As the central government plans to present legislation to raise taxes, the private sector is circling the wagons.
Business leaders appear to have lost confidence in President Luis Guillermo Solís and his team.
The concern spilled over the legislature Wednesday when opposition lawmaker Sandra Piszk Feinzilber noted that foreign direct investment declined 20 percent from the second half of 2013 to 2014 and the exports dropped 18 percent from the first two months of 2014 compared with the same period in 2015.
In dollars that is a decline in investment of $261 million and $320 million in exports, she noted.
Observers have said that when the Ministerio de Hacienda submits proposed bills it will be to a fragmented legislature. Solís does not even have the full support of his own party to engineer approval. Many wish to see dramatic cuts in the central government. A long legislative battle is predicted.
The national budget is nearly half borrowed money, and although there has been some improvement in generating government income, the monthly deficit still is large.
The government is embarking on a campaign to show that the new taxes are needed. The major credit rating agencies of the world are believed to support higher taxes.
Wednesday the Cámara de Comercio de Costa Rica released a report of its survey of members and said that the index of confidence in the economy had dropped to the lowest point since 2010.
The chamber also cited statistics from the Caja Costarricense de Seguro Social that said new jobs were 1,135 in 2014, a drop of 80 percent from the year before.

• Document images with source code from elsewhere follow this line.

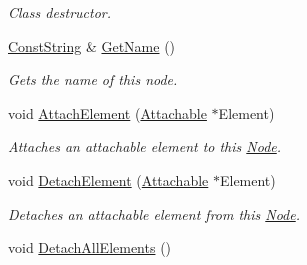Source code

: \begin{DoxyCompactItemize}
\begin{DoxyCompactList}\small\item\em Class destructor. \item\end{DoxyCompactList}\item 
\hyperlink{namespacephys_a5ce5049f8b4bf88d6413c47b504ebb31}{ConstString} \& \hyperlink{classphys_1_1WorldNode_ad8a5650d5fb9f804b863c434ffab2cc1}{GetName} ()
\begin{DoxyCompactList}\small\item\em Gets the name of this node. \item\end{DoxyCompactList}\item 
void \hyperlink{classphys_1_1WorldNode_a82710a08f767447266c1307b55a5636b}{AttachElement} (\hyperlink{classphys_1_1Attachable}{Attachable} $\ast$Element)
\begin{DoxyCompactList}\small\item\em Attaches an attachable element to this \hyperlink{classNode}{Node}. \item\end{DoxyCompactList}\item 
void \hyperlink{classphys_1_1WorldNode_ab5ce9ccc5dea9a450f3f72442ca10cf5}{DetachElement} (\hyperlink{classphys_1_1Attachable}{Attachable} $\ast$Element)
\begin{DoxyCompactList}\small\item\em Detaches an attachable element from this \hyperlink{classNode}{Node}. \item\end{DoxyCompactList}\item 
\hypertarget{classphys_1_1WorldNode_acf433bc8dbe404cbaf4cb9e2264a7a84}{
void \hyperlink{classphys_1_1WorldNode_acf433bc8dbe404cbaf4cb9e2264a7a84}{DetachAllElements} ()}
\label{d2/d3e/classphys_1_1WorldNode_acf433bc8dbe404cbaf4cb9e2264a7a84}


\end{DoxyCompactItemize}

The chamber survey report said that only 19 percent of the member firms plan new investments in the next six months. About the same number expect to add employees.

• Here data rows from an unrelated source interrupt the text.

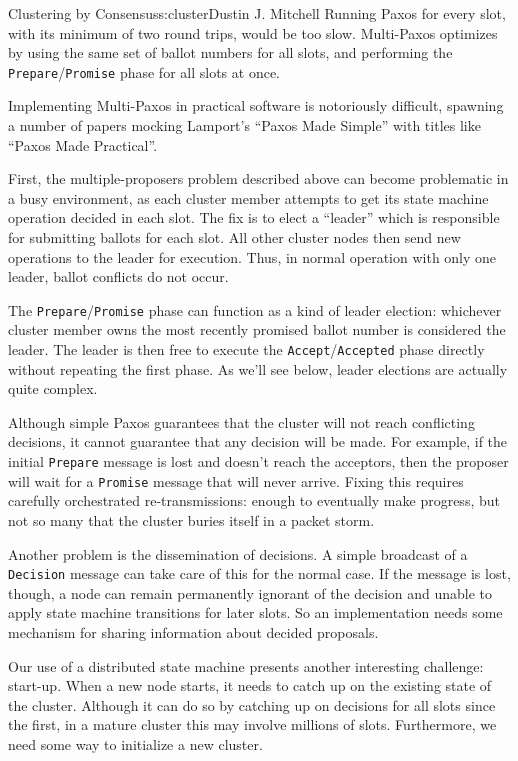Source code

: \begin{aosachapter}{Clustering by Consensus}{s:cluster}{Dustin J. Mitchell}
Running Paxos for every slot, with its minimum of two round trips, would
be too slow. Multi-Paxos optimizes by using the same set of ballot
numbers for all slots, and performing the
\texttt{Prepare}/\texttt{Promise} phase for all slots at once.

\label{paxos-made-pretty-hard}

Implementing Multi-Paxos in practical software is notoriously difficult,
spawning a number of papers mocking Lamport's ``Paxos Made Simple'' with
titles like ``Paxos Made Practical''.

First, the multiple-proposers problem described above can become
problematic in a busy environment, as each cluster member attempts to
get its state machine operation decided in each slot. The fix is to
elect a ``leader'' which is responsible for submitting ballots for each
slot. All other cluster nodes then send new operations to the leader for
execution. Thus, in normal operation with only one leader, ballot
conflicts do not occur.

The \texttt{Prepare}/\texttt{Promise} phase can function as a kind of
leader election: whichever cluster member owns the most recently
promised ballot number is considered the leader. The leader is then free
to execute the \texttt{Accept}/\texttt{Accepted} phase directly without
repeating the first phase. As we'll see below, leader elections are
actually quite complex.

Although simple Paxos guarantees that the cluster will not reach
conflicting decisions, it cannot guarantee that any decision will be
made. For example, if the initial \texttt{Prepare} message is lost and
doesn't reach the acceptors, then the proposer will wait for a
\texttt{Promise} message that will never arrive. Fixing this requires
carefully orchestrated re-transmissions: enough to eventually make
progress, but not so many that the cluster buries itself in a packet
storm.

Another problem is the dissemination of decisions. A simple broadcast of
a \texttt{Decision} message can take care of this for the normal case.
If the message is lost, though, a node can remain permanently ignorant
of the decision and unable to apply state machine transitions for later
slots. So an implementation needs some mechanism for sharing information
about decided proposals.

Our use of a distributed state machine presents another interesting
challenge: start-up. When a new node starts, it needs to catch up on the
existing state of the cluster. Although it can do so by catching up on
decisions for all slots since the first, in a mature cluster this may
involve millions of slots. Furthermore, we need some way to initialize a
new cluster.


\end{aosachapter}
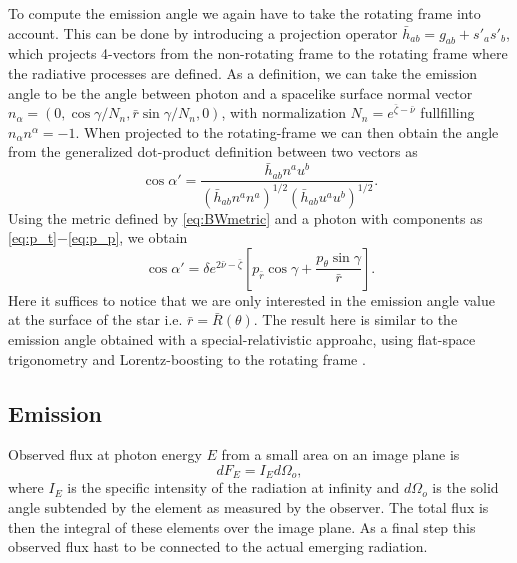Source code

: \documentclass[iop, usenatbib]{emulateapj}
\newcommand{\be}{\begin{equation}}
\newcommand{\ee}{\end{equation}}
\newcommand{\rb}{\ensuremath{\bar{r}}}
\newcommand{\nub}{\ensuremath{\bar{\nu}}}
\newcommand{\zetab}{\ensuremath{\bar{\zeta}}}
\begin{document}
To compute the emission angle we again have to take the rotating frame
into account.  This can be done by introducing a projection operator
$\bar{h}_{ab} = g_{ab} + s'_a s'_b$, which projects 4-vectors from the
non-rotating frame to the rotating frame where the radiative processes
are defined.  As a definition, we can take the emission angle to be the
angle between photon and a spacelike surface normal vector $n_{\alpha} =
(0, \cos\gamma/N_n, \rb \sin\gamma/N_n, 0)$, with normalization $N_n =
e^{\zetab - \nub}$ fullfilling $n_{\alpha}n^{\alpha} = -1$.  When
projected to the rotating-frame we can then obtain the angle from the
generalized dot-product definition between two vectors as
\be\label{eq:gen_angle}
\cos\alpha' = \frac{\bar{h}_{ab}n^a u^b}{(\bar{h}_{ab} n^a n^a)^{1/2} (\bar{h}_{ab} u^a u^b)^{1/2}}.
\ee
Using the metric defined by \eqref{eq:BWmetric} and a photon with components as \eqref{eq:p_t}$-$\eqref{eq:p_p}, we obtain
\be
\cos\alpha' = \delta e^{2\nub-\zetab} \left[ p_{\rb} \cos\gamma + \frac{p_{\theta} \sin\gamma}{\rb} \right].
\ee
Here it suffices to notice that we are only interested in the emission angle value at the surface of the star i.e. $\rb = \bar{R}(\theta)$.
The result here is similar to the emission angle obtained with a
special-relativistic approahc, using flat-space trigonometry and
Lorentz-boosting to the rotating frame \citep[see e.g.][]{PB06}.

\subsection{Emission}
Observed flux at photon energy $E$ from a small area on an image plane is
\be
dF_E = I_E d\Omega_o,
\ee
where $I_E$ is the specific intensity of the radiation at infinity and
$d\Omega_o$ is the solid angle subtended by the element as measured by
the observer. The total flux is then
the integral of these elements over the image plane. As a
final step this observed flux hast to be connected to the actual
emerging radiation.
\end{document}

The criticism was not confined to the executive branch. Some 68 percent of the firms surveyed characterized the work of the Asamblea Legislative as bad or very bad, said the survey.
Part of the concern is that Intel Corp. has begun laying off workers in anticipation of moving its chip production facility to Vietnam.
Sport fishing operators on the Pacific report they are losing customers because prices here are much higher than in adjacent countries. Other tourism operators have said the same.
Meanwhile, lawmakers are considering a bill that would legalize the deal the central government made with tourism operators when it decided to levy five years of back sales tax on their operations.
The deal is to phase in the sales tax and ignore the back taxes, which no one knew about in the first place.